7036 sayılı İş Mahkemeleri Kanunu’nun 3.maddesinin 15.fıkrası;

“Asıl işveren-alt işveren ilişkisinin varlığı hâlinde işe iade talebiyle arabulucuya başvurulduğunda, anlaşmanın gerçekleşebilmesi için işverenlerin arabuluculuk görüşmelerine birlikte katılmaları ve iradelerinin birbirine uygun olması aranır.” düzenlemesine yer vermiştir.

Somut olayda, güncel Yargıtay kararları doğrultusunda dosya kapsamına göre davalı belediyenin asıl işveren davalı Şirketin alt işveren olduğu, bu durumda arabuluculuk görüşmeleri sadece alt işverenle yapılıp son tutanakta sadece alt işverenle imzalandığı ve asıl işveren yönünden arabuluculuk başvuru yapılmadığının anlaşılması karşısında mahkemece usulden ret kararı verilmesi gereklidir. Bu itibarla sonuç olarak davanın reddine karar verilmesi yerindedir.

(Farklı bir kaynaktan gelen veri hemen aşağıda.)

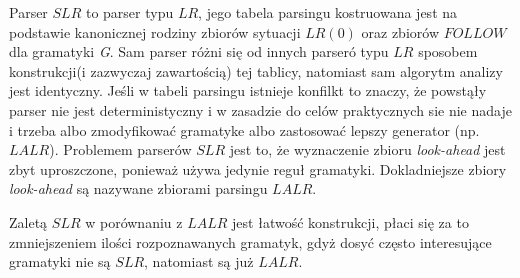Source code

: {Parser $SLR$ to parser typu $LR$, jego tabela parsingu kostruowana jest na podstawie kanonicznej rodziny zbiorów sytuacji $LR(0)$ oraz zbiorów $FOLLOW$ dla gramatyki \textit{G}. Sam parser różni się od innych parseró typu $LR$ sposobem konstrukcji(i zazwyczaj zawartością) tej tablicy, natomiast sam algorytm analizy jest identyczny. Jeśli w tabeli parsingu istnieje konfilkt to znaczy, że powstąły parser nie jest deterministyczny i w zasadzie do celów praktycznych sie nie nadaje i trzeba albo zmodyfikować gramatyke albo zastosować lepszy generator (np. $LALR$).  Problemem parserów $SLR$ jest to, że wyznaczenie zbioru \textit{look-ahead} jest zbyt uproszczone, ponieważ używa jedynie reguł gramatyki. Dokladniejsze zbiory \textit{look-ahead} są nazywane zbiorami parsingu $LALR$.

Zaletą $SLR$ w porównaniu z $LALR$ jest łatwość konstrukcji, płaci się za to zmniejszeniem ilości rozpoznawanych gramatyk, gdyż dosyć często interesujące gramatyki nie są $SLR$, natomiast są już $LALR$.
}
{}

Dairemizce verilen kesinleşen kararın tebliğinden itibaren 7036 sayılı Kanun’un 11. maddesi ile değişik 4857 sayılı İş Kanununun 20. maddesi gereğince iki haftalık süre içerisinde davacı tarafından asıl ve alt işverenlere karşı birlikte yeniden arabulucuya başvurmak suretiyle yeniden dava açılabilmesi mümkündür.

Anılan gerekçe ile, HMK’nın 353/1-b-1. maddesi gereğince, davacının istinaf başvuru talebinin esastan reddine karar verilmesi gerektiği kanaatine varılmış ve aşağıdaki şekilde hüküm kurulmuştur.

HÜKÜM : Yukarıda açıklanan nedenlerle;

1-Davacı vekilinin istinaf başvurusunun HMK’nın 353/1-b-1 maddesi gereğince ESASTAN REDDİNE,

2-Alınması gereken 179,90 TL istinaf karar ve ilam harcından peşin alınan 80,70 TL harcın mahsubu ile bakiye 99,20 TL harcın davacıdan alınarak hazineye irat kaydına,

3-İstinaf giderlerinin, başvuran üzerinde bırakılmasına, HMK’nun 333. maddesi gereğince kullanılmayan gider avansı bulunması durumunda yatırana iadesine,

4-Kararın taraflara tebliği ile harç tahsil müzekkeresi yazılması işlemlerinin ilk derece mahkemesi tarafından yapılmasına,

Dosya üzerinden yapılan inceleme sonucunda 6100 sayılı HMK’nın 353 maddesi gereğince KESİN olarak 27.04.2023

gününde oy birliği ile karar verildi.